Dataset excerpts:
_____

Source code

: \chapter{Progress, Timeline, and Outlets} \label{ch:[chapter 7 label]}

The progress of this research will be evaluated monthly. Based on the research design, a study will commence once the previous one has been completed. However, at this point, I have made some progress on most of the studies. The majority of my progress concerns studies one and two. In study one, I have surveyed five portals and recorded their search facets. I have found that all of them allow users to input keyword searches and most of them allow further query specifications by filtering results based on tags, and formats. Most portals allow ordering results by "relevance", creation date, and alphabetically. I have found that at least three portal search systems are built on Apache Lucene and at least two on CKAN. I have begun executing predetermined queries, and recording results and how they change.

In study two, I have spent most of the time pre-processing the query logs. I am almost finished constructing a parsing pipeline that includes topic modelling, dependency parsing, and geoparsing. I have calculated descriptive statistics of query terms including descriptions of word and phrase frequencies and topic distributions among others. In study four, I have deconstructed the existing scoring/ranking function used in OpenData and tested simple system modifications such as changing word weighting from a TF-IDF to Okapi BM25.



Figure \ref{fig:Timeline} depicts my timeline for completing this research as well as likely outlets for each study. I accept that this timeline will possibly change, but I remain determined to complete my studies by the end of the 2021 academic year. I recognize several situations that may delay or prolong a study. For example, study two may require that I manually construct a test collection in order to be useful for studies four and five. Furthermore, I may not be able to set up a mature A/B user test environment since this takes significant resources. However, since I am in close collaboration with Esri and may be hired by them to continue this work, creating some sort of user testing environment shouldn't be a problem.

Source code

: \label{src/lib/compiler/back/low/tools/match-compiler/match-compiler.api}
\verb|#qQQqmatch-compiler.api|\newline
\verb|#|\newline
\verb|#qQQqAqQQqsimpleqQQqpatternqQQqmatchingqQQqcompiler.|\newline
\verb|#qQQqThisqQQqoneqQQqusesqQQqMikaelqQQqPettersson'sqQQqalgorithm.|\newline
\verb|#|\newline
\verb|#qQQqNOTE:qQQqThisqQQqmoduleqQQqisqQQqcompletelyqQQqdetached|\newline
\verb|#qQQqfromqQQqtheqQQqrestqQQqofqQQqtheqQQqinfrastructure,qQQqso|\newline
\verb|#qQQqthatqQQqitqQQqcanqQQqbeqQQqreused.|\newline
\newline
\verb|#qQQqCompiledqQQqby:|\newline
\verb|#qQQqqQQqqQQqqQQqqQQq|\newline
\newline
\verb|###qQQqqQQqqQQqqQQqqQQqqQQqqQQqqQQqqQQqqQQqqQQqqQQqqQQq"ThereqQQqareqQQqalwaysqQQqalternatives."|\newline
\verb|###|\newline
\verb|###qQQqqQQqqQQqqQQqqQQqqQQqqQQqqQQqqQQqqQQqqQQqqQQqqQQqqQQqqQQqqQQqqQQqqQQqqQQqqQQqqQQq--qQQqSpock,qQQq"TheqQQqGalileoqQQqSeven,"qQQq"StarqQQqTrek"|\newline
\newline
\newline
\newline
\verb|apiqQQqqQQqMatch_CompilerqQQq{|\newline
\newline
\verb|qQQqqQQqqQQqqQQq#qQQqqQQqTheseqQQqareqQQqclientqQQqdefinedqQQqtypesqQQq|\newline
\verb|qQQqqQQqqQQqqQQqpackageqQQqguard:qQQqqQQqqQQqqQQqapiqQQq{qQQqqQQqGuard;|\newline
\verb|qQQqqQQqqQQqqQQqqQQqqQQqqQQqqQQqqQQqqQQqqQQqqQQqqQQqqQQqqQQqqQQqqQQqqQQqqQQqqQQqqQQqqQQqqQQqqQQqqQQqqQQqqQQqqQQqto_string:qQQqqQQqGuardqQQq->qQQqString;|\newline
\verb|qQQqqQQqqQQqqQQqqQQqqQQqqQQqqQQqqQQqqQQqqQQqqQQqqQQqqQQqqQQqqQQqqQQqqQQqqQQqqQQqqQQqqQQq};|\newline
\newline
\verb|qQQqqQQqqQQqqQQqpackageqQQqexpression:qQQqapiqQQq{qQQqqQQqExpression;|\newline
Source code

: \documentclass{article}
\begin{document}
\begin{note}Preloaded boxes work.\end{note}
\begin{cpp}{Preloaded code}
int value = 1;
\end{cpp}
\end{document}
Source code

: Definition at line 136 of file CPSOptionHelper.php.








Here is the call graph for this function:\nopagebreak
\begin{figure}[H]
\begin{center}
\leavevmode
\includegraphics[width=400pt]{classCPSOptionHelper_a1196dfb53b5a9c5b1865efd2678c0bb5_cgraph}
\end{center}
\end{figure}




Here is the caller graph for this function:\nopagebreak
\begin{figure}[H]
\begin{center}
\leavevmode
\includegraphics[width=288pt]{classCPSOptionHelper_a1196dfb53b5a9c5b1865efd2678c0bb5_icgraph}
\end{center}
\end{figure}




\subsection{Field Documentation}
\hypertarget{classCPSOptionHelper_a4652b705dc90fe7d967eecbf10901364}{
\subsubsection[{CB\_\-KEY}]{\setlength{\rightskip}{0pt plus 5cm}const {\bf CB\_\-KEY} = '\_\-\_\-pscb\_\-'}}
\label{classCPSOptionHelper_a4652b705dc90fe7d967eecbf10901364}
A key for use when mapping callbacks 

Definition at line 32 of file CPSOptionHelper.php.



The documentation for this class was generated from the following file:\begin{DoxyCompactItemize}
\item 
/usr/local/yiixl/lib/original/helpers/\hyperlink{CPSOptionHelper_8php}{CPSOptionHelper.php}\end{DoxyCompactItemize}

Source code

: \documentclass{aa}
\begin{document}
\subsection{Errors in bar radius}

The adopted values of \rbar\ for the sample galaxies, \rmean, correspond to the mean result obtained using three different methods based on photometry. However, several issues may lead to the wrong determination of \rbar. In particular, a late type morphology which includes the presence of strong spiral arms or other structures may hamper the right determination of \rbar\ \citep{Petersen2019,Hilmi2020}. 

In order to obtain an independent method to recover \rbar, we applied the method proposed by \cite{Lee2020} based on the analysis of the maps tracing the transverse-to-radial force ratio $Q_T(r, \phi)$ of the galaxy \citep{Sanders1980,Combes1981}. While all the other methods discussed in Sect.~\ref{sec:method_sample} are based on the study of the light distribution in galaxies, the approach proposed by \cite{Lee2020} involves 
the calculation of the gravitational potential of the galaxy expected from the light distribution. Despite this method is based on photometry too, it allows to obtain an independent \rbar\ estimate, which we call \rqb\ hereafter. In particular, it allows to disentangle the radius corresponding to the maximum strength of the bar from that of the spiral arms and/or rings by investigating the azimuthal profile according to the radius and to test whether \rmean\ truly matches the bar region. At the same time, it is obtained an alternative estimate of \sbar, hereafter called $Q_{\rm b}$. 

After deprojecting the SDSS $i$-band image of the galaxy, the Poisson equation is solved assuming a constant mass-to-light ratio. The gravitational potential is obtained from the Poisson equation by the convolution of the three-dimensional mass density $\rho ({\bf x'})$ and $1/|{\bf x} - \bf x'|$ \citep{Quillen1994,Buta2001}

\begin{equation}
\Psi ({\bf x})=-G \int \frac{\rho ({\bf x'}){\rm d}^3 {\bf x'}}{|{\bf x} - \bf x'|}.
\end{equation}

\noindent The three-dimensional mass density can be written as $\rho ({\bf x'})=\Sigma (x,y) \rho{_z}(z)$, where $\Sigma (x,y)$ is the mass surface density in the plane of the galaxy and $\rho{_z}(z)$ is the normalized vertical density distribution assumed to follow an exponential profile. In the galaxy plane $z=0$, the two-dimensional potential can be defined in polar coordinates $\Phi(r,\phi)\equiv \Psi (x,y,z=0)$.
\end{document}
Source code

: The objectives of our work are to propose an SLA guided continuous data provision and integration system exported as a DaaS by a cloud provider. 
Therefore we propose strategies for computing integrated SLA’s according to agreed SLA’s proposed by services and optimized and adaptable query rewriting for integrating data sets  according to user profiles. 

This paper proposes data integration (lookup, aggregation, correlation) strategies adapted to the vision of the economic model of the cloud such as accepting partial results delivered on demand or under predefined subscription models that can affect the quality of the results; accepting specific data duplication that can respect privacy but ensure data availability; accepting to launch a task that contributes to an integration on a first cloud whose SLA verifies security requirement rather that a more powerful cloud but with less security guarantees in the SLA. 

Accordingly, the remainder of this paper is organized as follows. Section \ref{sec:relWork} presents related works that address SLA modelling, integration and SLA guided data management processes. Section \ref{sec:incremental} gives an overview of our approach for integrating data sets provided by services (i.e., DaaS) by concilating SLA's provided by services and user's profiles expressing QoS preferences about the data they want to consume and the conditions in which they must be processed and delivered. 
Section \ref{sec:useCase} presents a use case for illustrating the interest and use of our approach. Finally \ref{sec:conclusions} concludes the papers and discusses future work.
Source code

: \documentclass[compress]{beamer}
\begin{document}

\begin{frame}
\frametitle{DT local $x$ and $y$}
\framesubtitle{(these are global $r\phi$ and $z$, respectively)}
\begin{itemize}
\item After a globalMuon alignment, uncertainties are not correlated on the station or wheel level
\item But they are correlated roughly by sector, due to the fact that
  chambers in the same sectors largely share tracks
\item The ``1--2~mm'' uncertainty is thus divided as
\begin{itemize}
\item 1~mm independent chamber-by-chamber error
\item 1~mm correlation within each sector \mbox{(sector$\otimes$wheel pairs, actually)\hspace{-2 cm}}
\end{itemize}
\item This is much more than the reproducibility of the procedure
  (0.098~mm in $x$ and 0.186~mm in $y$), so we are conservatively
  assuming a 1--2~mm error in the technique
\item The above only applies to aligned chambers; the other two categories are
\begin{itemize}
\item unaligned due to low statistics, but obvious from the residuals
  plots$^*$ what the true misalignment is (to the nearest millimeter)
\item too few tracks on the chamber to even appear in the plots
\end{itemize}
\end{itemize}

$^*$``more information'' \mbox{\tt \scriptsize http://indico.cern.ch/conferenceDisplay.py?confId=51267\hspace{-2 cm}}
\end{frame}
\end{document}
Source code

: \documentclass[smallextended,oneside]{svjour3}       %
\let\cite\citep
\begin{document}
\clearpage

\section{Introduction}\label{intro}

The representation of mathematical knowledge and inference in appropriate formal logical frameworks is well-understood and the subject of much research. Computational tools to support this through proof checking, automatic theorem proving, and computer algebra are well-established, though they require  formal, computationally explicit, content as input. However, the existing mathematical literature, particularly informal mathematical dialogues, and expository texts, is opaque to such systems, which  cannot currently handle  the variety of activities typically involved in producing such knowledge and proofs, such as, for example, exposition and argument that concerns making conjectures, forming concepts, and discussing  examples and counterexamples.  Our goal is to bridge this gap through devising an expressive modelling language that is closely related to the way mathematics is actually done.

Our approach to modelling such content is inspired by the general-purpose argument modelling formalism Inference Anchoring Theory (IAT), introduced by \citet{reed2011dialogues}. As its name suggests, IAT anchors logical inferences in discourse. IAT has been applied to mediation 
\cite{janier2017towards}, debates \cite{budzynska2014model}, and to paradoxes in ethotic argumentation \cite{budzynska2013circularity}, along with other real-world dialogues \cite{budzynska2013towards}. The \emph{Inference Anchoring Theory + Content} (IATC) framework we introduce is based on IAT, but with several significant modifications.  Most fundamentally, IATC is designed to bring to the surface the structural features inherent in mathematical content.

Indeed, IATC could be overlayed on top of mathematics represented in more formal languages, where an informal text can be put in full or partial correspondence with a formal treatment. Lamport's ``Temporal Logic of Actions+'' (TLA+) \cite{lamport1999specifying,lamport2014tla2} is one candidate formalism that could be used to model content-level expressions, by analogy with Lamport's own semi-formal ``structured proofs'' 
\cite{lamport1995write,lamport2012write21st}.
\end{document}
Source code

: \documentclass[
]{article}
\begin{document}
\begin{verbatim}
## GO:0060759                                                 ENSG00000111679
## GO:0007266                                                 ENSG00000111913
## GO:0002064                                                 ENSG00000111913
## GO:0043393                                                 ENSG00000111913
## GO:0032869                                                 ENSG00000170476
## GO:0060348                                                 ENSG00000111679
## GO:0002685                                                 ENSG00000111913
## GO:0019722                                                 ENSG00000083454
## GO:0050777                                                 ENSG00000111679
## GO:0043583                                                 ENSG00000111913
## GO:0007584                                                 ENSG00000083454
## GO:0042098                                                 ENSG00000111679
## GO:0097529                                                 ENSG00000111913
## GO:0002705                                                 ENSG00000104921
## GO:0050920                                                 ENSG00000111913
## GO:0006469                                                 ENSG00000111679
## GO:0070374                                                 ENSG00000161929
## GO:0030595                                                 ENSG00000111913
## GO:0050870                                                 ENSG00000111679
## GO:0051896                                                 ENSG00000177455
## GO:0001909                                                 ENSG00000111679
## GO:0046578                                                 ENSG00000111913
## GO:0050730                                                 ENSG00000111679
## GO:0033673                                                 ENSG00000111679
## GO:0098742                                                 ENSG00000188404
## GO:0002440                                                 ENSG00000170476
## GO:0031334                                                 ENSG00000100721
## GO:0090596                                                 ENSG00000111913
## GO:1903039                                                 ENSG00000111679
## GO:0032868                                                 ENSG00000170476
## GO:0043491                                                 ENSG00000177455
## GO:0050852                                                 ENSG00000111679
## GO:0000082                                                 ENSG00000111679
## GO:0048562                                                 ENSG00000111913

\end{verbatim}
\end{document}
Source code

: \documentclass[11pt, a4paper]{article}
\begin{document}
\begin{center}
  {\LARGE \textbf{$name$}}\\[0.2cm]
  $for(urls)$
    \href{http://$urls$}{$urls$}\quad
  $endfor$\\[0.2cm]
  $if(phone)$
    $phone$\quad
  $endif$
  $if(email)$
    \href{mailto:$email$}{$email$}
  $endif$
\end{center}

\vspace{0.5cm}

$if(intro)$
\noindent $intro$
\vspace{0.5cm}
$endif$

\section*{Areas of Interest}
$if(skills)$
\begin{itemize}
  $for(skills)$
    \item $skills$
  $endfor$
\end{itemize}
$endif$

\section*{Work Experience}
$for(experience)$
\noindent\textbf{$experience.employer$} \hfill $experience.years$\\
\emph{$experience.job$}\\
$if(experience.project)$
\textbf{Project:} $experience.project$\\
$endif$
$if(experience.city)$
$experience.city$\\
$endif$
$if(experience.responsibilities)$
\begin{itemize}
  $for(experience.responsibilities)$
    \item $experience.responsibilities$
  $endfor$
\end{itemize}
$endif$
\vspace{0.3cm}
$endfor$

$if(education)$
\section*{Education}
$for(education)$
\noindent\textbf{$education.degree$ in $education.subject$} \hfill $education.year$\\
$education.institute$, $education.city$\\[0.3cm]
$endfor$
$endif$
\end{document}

_____

■ WORK TASK
Your reply should hold every line from the data that contains "much", copied in full.

■ SOLUTION FOR THIS EXERCISE
\item This is much more than the reproducibility of the procedure
The representation of mathematical knowledge and inference in appropriate formal logical frameworks is well-understood and the subject of much research. Computational tools to support this through proof checking, automatic theorem proving, and computer algebra are well-established, though they require  formal, computationally explicit, content as input. However, the existing mathematical literature, particularly informal mathematical dialogues, and expository texts, is opaque to such systems, which  cannot currently handle  the variety of activities typically involved in producing such knowledge and proofs, such as, for example, exposition and argument that concerns making conjectures, forming concepts, and discussing  examples and counterexamples.  Our goal is to bridge this gap through devising an expressive modelling language that is closely related to the way mathematics is actually done.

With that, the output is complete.